Fred Bakewell caught the editor’s eye after scoring 107 for England against the West Indies on only his third Test appearance at The Oval in 1933, a season that also saw him top 2,000 runs in all matches including consecutive double-hundreds for Northamptonshire in June.
‘As he is not yet 26 years of age, every reason exists why, given good health, he should in the future become even better,’ noted the Almanack.
Sadly, his career would end just three years later after suffering serious injuries in a car crash that killed his County team-mate Reggie Northway.
Northamptonshire’s status as serious contenders rather than struggling also-rans in the 1950s was reflected in three players – George Tribe, Frank Tyson and Dennis Brookes – gaining Wisden recognition in successive years, with Raman Subba Row following suit in 1961.
At 41, Brookes ranks as one of the oldest cricketers to get the honour: ‘(He) feels he still has a few more years of cricket ahead of him….he may also be able to please the enthusiast who is anxious to see him out for 89, 94, 96 and 99 – the only totals between nought and 100 for which, Brookes states, he has not so far been dismissed.’
That’s Wisden for you.
Most English cricket supporters would have been cheesed off had Colin Milburn and David Steele NOT appeared among the chosen few after firing the public’s imagination in 1966 and 1975 respectively.
Veteran journalist Alex Bannister wrote David’s appreciation, claiming that ‘Test cricket has not enjoyed such a romantic story for decades’ as his entry into the Ashes fray against Lillee, Thomson and Co.
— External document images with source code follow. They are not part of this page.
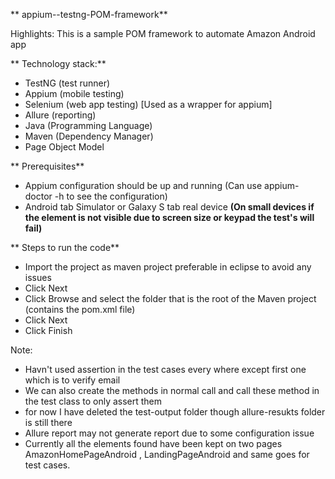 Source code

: 
** appium--testng-POM-framework** 


Highlights:
This is a sample POM framework to automate Amazon Android app


** Technology stack:** 
- TestNG (test runner)
- Appium (mobile testing)
- Selenium (web app testing) [Used as a wrapper for appium]
- Allure (reporting)
- Java (Programming Language)
- Maven (Dependency Manager)
- Page Object Model

** Prerequisites** 

- Appium configuration should be up and running (Can use appium-doctor -h to see the configuration)
- Android tab Simulator or Galaxy S tab real device **(On small devices if the element is not visible due to screen size or keypad the test's will fail)**

** Steps to run the code** 

* Import the project as maven project preferable in eclipse to avoid any issues
* Click Next
* Click Browse and select the folder that is the root of the Maven project (contains the pom.xml file)
* Click Next
* Click Finish

Note: 
- Havn't used assertion in the test cases every where except first one which is to verify email
- We can also create the methods in normal call and call these method in the test class to only assert them
- for now I have deleted the test-output folder though allure-resukts folder is still there
- Allure report may not generate report due to some configuration issue
- Currently all the elements found have been kept on two pages AmazonHomePageAndroid , LandingPageAndroid and same goes for test cases.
No-one was likely to disagree.
Incidentally, Steele’s fellow nominees that year included Peter Lee – one of several cricketers to figure either before arriving at, or after leaving, Wantage Road.
It’s an indication of Allan Lamb’s early impact on the county scene that he made the list in 1981 after three seasons with Northamptonshire, and before his Test debut for England.
With a batsman of his quality the question was always likely to be ‘when’ rather than ‘if’ his photo appeared at the front of the yellow book.
More recently, India’s Anil Kumble was picked for claiming 105 Championship wickets in 1995 – and Monty Panesar’s first year on the international stage, 2006, saw him selected too.
And Duckett makes 13. Or does he?
Curtly Ambrose was one of Wisden’s five following a successful Test summer for West Indies in 1991 – but he didn’t appear for Northamptonshire that year.
However, the big man was still a contracted player with the club and helped us win the NatWest Trophy the following season.
A ticklish legalistic point. Perhaps a case (at last) for Mr Rowley?